As Lauren's songwriting continued to develop, she wanted to reflect that in the live atmosphere with more instrumentation. She began collaborating with friends and formed, not a band, but more of a collective of transient artists that took her music to the next level. "I like seeing what other people, who are masters of their specific instrument, can bring to the songs I write. With such an ever-changing group, it means the songs are never the same. Not to mention that there's such a greater energy with more people on stage that makes it so much fun." One such friend that Lauren played with for a number of months came up with the idea of the Fairly Odd Folk, and although it was something of a joke, it stuck, and it now represents Lauren and her troupe of musicians.

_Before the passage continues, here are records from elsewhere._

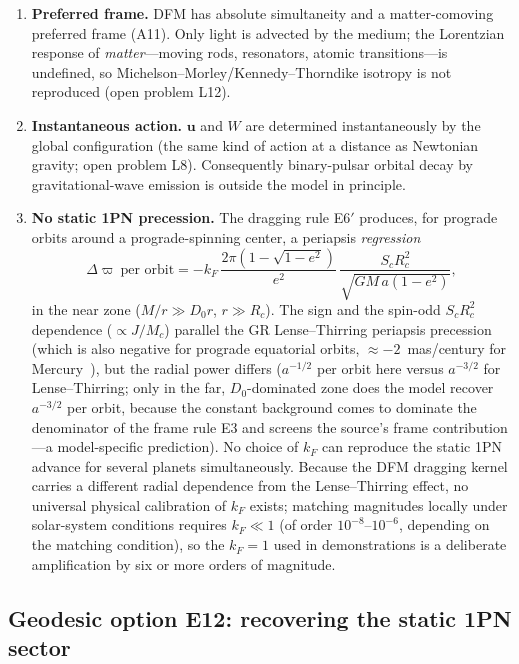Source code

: \documentclass[aps,reprint,amsmath,amssymb,nofootinbib,superscriptaddress,floatfix]{revtex4-2}
\newcommand{\vect}[1]{\bm{#1}}
\newcommand{\Dz}{D_0}
\begin{document}
\begin{enumerate}
\item {\bf Preferred frame.}
DFM has absolute simultaneity and a matter-comoving preferred frame
(A11).
Only light is advected by the medium; the Lorentzian response of
\emph{matter}---moving rods, resonators, atomic transitions---is
undefined, so Michelson--Morley/Kennedy--Thorndike isotropy is not
reproduced (open problem L12).

\item {\bf Instantaneous action.}
$\vect{u}$ and $W$ are determined instantaneously by the global
configuration (the same kind of action at a distance as Newtonian
gravity; open problem L8).
Consequently binary-pulsar orbital decay by gravitational-wave
emission is outside the model in principle.

\item {\bf No static 1PN precession.}
The dragging rule E6$'$ produces, for prograde orbits around a
prograde-spinning center, a periapsis \emph{regression}
\begin{equation}
\Delta\varpi\ \text{per orbit}
 = -k_F\,\frac{2\pi\left(1-\sqrt{1-e^2}\right)}{e^2}\,
 \frac{S_cR_c^2}{\sqrt{GM\,a(1-e^2)}},
\label{eq:prec}
\end{equation}
in the near zone ($M/r \gg \Dz r$, $r \gg R_c$).
The sign and the spin-odd $S_cR_c^2$ dependence ($\propto J/M_c$)
parallel the GR Lense--Thirring periapsis precession (which is also
negative for
prograde equatorial orbits, $\approx -2$~mas/century for
Mercury~\cite{IorioMercury2011,IorioEtAl2011}), but the radial power differs
($a^{-1/2}$ per orbit here versus $a^{-3/2}$ for Lense--Thirring;
only in the far, $\Dz$-dominated zone does the model recover
$a^{-3/2}$ per orbit, because the constant background comes to
dominate the denominator of the frame rule E3 and screens the
source's frame contribution---a
model-specific prediction).
No choice of $k_F$ can reproduce the static 1PN advance for several
planets simultaneously.
Because the DFM dragging kernel carries a different radial dependence
from the Lense--Thirring effect, no universal physical calibration of
$k_F$ exists; matching magnitudes locally under solar-system
conditions requires $k_F \ll 1$ (of order $10^{-8}$--$10^{-6}$,
depending on the matching condition), so the $k_F = 1$ used in
demonstrations is a deliberate amplification by six or more orders of
magnitude.
\end{enumerate}

\subsection{Geodesic option E12: recovering the static 1PN sector}
\label{sec:e12}
\end{document}
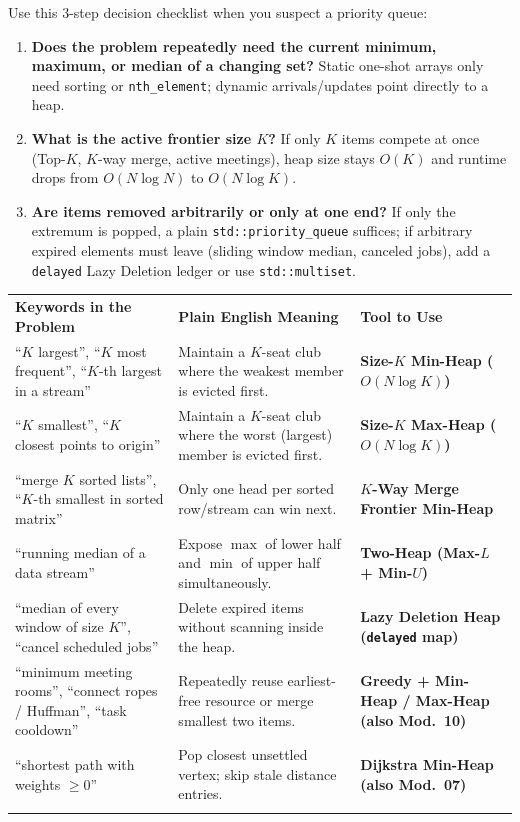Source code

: \documentclass[11pt,a4paper]{article}
\theoremstyle{definition}
\begin{document}
Use this 3-step decision checklist when you suspect a priority queue:
\begin{enumerate}
    \item \textbf{Does the problem repeatedly need the current minimum, maximum, or median of a changing set?} Static one-shot arrays only need sorting or \texttt{nth\_element}; dynamic arrivals/updates point directly to a heap.
    \item \textbf{What is the active frontier size $K$?} If only $K$ items compete at once (Top-$K$, $K$-way merge, active meetings), heap size stays $O(K)$ and runtime drops from $O(N \log N)$ to $O(N \log K)$.
    \item \textbf{Are items removed arbitrarily or only at one end?} If only the extremum is popped, a plain \texttt{std::priority\_queue} suffices; if arbitrary expired elements must leave (sliding window median, canceled jobs), add a \texttt{delayed} Lazy Deletion ledger or use \texttt{std::multiset}.
\end{enumerate}

\begingroup\small{}
\begin{tabularx}{\textwidth}{>{\raggedright\arraybackslash}p{4.3cm} >{\raggedright\arraybackslash}X >{\raggedright\arraybackslash\bfseries}p{4.0cm}}
\arrayrulecolor{primaryblue}\toprule[1.2pt]
\rowcolor{primaryblue!10}
\textcolor{primaryblue}{\textbf{Keywords in the Problem}} & \textcolor{primaryblue}{\textbf{Plain English Meaning}} & \textcolor{primaryblue}{\textbf{Tool to Use}} \\
\arrayrulecolor{codeframe}\midrule[0.6pt]
``$K$ largest'', ``$K$ most frequent'', ``$K$-th largest in a stream'' & Maintain a $K$-seat club where the weakest member is evicted first. & Size-$K$ Min-Heap ($O(N \log K)$) \\
``$K$ smallest'', ``$K$ closest points to origin'' & Maintain a $K$-seat club where the worst (largest) member is evicted first. & Size-$K$ Max-Heap ($O(N \log K)$) \\
``merge $K$ sorted lists'', ``$K$-th smallest in sorted matrix'' & Only one head per sorted row/stream can win next. & $K$-Way Merge Frontier Min-Heap \\
``running median of a data stream'' & Expose $\max$ of lower half and $\min$ of upper half simultaneously. & Two-Heap (Max-$L$ + Min-$U$) \\
``median of every window of size $K$'', ``cancel scheduled jobs'' & Delete expired items without scanning inside the heap. & Lazy Deletion Heap (\texttt{delayed} map) \\
``minimum meeting rooms'', ``connect ropes / Huffman'', ``task cooldown'' & Repeatedly reuse earliest-free resource or merge smallest two items. & Greedy + Min-Heap / Max-Heap (also Mod.~10) \\
``shortest path with weights $\ge 0$'' & Pop closest unsettled vertex; skip stale distance entries. & Dijkstra Min-Heap (also Mod.~07) \\
\arrayrulecolor{primaryblue}\bottomrule[1.2pt]
\end{tabularx}\endgroup
\end{document}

In November 2010, Lauren did what many strive to but not many follow through with and decided to make music her full-time career with the release of a full length album "Stories From Home," a compilation of the two EPs she had previously released as well as a three unreleased songs. She followed this release with the "All These Places Tour," a debut solo tour that spanned 65 days from coast to coast with shows in every province. It was an intense and lengthy undertaking, but proved very successful and gave Lauren a foundation to build upon. In the following months she completed two more cross-Canada tours, one with British Columbia duo Reeves, and the next with Nashville duo Handsome and Gretyl, who, as well as opening for the shows, also played as part of the Fairly Odd Folk. These three Canadian tours, as well as a three-week tour throughout Denmark, all in the first year of doing music full-time, brought Lauren's show count to just over 200. This wasn't the only milestone reached; she also charted to the #1 folk album on Earshot for the month of December 2010, recorded a new album for release in Spring 2012 at The Vanguard Room in Lakeland, Florida with Aaron Marsh (formerly of Copeland), and was invited to play at the Calgary Folk Music Festival in July 2011 alongside such acts as City and Colour, Couer de Pirate, The Hollow Brethern, The Head and the Heart, Deep Dark Woods, and many more.
In her own words, "Music is a common ground. It allows you to connect with people you may never have been able to connect with otherwise. I love that. I want to make those connections wherever I go and learn people's stories. That's what inspires me."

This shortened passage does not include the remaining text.